Senses et al. [30] performed AN simple resection on 8 patients with flat foot deformity and restored PTT's continuity, finding that PTT had insertion points on both AN and navicular. After resected the AN, they sutured the main trunk of PTT to the navicular. During the 2-year follow-up, all 8 patients could complete the single-foot heel raise. There was no change in the lateral Meary angle of 6 patients, while the angle was only reduced by 2° in 2 patients. They suggested that this procedure did not significantly improve the collapse of the longitudinal arch of the foot, thus providing evidence that the AN was not associated with flatfoot. In the present study, we stripped the PTT from the outer layer of the accessory navicular cartilage surface in all 23 cases, which certified that PTT has insertion points both on AN and navicular. Our results also showed that the continuity of the PTT could be kept intact and does not need to be cut off. Therefore, we proposed to preserve PTT insertion and reconstruct the PTT by folding it twice and suturing it to the navicular. By using a double fold, the posterior tibial tendon was tightened, and the overlapping distance of the tendon could be determined intraoperatively according to the relaxation of PTT. This method retains the advantages of the Geist and Kidner procedures and helps to avoid the anchor displacement caused by the excessive concentration of stress points on the anchor after PTT amputation and reconstruction. The improvement of the AOFAS score after the operation suggested that our methods could effectively stop foot pain and restore foot function. The improvement in Meary angle and Pitch angle suggested that the alignment of the foot was better after PTT reconstruction.

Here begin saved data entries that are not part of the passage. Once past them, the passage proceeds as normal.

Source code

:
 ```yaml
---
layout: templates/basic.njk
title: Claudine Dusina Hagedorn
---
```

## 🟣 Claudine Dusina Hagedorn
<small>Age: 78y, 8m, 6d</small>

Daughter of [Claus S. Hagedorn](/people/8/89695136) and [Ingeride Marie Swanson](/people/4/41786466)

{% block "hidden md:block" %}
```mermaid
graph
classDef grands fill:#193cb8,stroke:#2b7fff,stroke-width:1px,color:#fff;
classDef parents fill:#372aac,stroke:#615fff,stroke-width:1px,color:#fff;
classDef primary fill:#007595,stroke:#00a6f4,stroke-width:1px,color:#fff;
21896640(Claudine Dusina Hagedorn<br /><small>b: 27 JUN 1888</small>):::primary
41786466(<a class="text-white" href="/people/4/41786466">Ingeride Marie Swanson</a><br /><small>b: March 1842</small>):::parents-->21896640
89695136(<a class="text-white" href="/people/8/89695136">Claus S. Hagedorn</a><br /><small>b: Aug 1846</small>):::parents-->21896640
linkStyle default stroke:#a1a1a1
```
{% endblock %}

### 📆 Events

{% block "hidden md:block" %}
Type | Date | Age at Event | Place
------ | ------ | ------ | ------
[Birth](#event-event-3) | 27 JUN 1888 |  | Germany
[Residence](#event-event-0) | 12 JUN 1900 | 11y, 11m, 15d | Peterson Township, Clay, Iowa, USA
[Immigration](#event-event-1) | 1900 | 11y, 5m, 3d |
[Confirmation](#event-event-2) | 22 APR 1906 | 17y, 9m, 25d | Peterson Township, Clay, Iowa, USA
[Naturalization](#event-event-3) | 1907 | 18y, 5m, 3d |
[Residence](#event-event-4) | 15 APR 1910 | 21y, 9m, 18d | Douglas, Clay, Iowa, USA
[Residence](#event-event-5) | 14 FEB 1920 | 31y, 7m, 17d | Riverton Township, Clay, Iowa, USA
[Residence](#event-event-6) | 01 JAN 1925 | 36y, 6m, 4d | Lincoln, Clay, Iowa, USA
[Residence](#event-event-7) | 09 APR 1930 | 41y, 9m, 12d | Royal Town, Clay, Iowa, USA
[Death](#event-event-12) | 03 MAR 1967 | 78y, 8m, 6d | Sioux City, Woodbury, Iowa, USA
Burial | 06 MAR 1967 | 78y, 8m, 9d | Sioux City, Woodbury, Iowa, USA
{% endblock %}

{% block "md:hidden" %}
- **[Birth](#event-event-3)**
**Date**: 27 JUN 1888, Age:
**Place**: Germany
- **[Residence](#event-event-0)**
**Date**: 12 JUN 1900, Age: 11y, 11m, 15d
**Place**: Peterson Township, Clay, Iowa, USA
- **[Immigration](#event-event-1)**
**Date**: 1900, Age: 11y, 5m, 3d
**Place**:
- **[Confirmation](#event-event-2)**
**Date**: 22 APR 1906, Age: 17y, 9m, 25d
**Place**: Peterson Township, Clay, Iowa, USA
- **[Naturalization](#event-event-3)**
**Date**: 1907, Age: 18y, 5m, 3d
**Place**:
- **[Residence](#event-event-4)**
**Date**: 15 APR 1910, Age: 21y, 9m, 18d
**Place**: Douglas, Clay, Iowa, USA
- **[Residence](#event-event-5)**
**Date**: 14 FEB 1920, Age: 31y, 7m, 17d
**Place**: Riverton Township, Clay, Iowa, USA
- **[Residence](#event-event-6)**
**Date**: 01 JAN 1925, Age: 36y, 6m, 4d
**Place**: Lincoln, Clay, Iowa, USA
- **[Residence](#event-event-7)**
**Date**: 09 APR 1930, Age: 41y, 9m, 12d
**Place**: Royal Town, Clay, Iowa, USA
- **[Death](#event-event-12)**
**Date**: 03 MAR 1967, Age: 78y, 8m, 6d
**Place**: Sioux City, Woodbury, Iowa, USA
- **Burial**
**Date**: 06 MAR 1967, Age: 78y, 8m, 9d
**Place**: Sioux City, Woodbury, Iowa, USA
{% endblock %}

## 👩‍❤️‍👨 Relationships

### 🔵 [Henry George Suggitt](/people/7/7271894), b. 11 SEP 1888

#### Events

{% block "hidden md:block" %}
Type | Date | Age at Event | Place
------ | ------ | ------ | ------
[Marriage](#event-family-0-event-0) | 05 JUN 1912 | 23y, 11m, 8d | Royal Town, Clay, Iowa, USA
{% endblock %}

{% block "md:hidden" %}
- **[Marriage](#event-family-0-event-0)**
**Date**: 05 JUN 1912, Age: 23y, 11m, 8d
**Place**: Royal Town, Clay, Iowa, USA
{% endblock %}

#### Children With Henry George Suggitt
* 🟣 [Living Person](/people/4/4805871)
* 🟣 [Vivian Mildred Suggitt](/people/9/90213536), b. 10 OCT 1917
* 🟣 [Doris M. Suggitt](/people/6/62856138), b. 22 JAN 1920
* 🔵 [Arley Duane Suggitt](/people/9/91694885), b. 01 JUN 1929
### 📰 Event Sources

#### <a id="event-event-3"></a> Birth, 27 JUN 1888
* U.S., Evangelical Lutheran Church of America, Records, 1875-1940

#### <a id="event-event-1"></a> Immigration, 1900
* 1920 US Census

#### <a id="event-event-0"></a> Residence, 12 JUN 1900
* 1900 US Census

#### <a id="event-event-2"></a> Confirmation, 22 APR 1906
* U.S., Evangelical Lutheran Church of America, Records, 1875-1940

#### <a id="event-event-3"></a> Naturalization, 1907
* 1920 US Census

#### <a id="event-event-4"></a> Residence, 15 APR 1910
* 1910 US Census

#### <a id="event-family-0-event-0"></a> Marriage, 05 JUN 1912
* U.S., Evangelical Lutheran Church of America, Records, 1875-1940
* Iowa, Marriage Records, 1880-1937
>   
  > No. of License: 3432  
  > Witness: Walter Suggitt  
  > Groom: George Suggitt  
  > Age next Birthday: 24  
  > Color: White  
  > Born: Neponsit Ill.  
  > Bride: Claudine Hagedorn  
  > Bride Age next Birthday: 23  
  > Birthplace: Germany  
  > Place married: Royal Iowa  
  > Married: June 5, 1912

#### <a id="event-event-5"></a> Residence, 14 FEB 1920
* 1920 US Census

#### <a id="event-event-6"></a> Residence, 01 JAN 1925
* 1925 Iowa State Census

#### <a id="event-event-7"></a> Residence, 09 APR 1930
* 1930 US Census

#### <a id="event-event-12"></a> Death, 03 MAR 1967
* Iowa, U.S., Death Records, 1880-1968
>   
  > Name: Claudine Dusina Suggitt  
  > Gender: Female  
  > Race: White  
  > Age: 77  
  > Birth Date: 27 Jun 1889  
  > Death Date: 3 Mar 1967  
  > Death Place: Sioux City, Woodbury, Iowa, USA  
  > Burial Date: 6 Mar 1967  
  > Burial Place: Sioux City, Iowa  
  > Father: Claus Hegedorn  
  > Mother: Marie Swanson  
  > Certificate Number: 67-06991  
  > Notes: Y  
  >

During the follow-up period in the current study, there was only 1 patient in the FS group who experienced pain in the insertion area of the posterior tibial tendon caused by increased tension of the posterior tibial tendon in the right foot. No reoperation was performed for pain and movement disorder symptoms; the follow-up is still underway. It is possible that the maintained angle of the ankle joint plantar flexion and forefoot varus was excessive when we sutured the PTT, resulting in an over-shortening of the PTT, which caused tension increase. This highlights the critical importance of maintaining the position of the foot and ankle when folding PTT and suturing it to the navicular. PTT should be sutured to the medial wall of the navicular when the ankle joint is maintained in a neutral position. Unfortunately, we only had a short-term follow-up results. Yet, we plan to observe the clinical results further during mid-term and long-term follow-up, aiming to obtain more detailed data.